[Start of section]
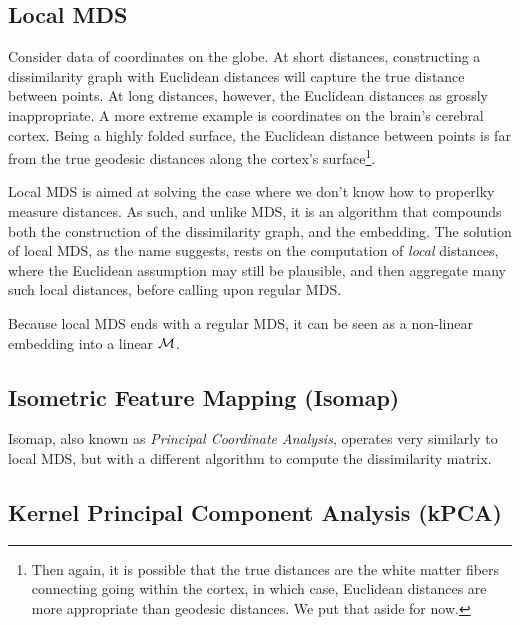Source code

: \documentclass[12pt,a4paper]{article}
\begin{document}
\subsection{Local MDS}
\label{sec:localMDS}

\begin{example}
\label{ex:non-euclidean}
	Consider data of coordinates on the globe. 
	At short distances, constructing a dissimilarity graph with Euclidean distances will capture the true distance between points. 
	At long distances, however, the Euclidean distances as grossly inappropriate. 
	A more extreme example is coordinates on the brain's cerebral cortex.
	Being a highly folded surface, the Euclidean distance between points is far from the true geodesic distances along the cortex's surface\footnote{Then again, it is possible that the true distances are the white matter fibers connecting going within the cortex, in which case, Euclidean distances are more appropriate than geodesic distances. We put that aside for now.}.
\end{example}

Local MDS is aimed at solving the case where we don't know how to properlky measure distances. 
As such, and unlike MDS, it is an algorithm that compounds both the construction of the dissimilarity graph, and the embedding. 
The solution of local MDS, as the name suggests, rests on the computation of \emph{local} distances, where the Euclidean assumption may still be plausible, and then aggregate many such local distances, before calling upon regular MDS.

Because local MDS ends with a regular MDS, it can be seen as a non-linear embedding into a linear $\mathcal{M}$.





\subsection{Isometric Feature Mapping (Isomap)}
\label{sec:isomap}

Isomap, also known as \emph{Principal Coordinate Analysis}, operates very similarly to local MDS, but with a different algorithm to compute the dissimilarity matrix.



\subsection{Kernel Principal Component Analysis (kPCA)}
\label{sec:kpca}
\end{document}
[End of section]
What the task requires ::
Across all the records, find the lines containing the word "case" and reproduce each one.

Finished task ::
	Being a highly folded surface, the Euclidean distance between points is far from the true geodesic distances along the cortex's surface\footnote{Then again, it is possible that the true distances are the white matter fibers connecting going within the cortex, in which case, Euclidean distances are more appropriate than geodesic distances. We put that aside for now.}.
Local MDS is aimed at solving the case where we don't know how to properlky measure distances. 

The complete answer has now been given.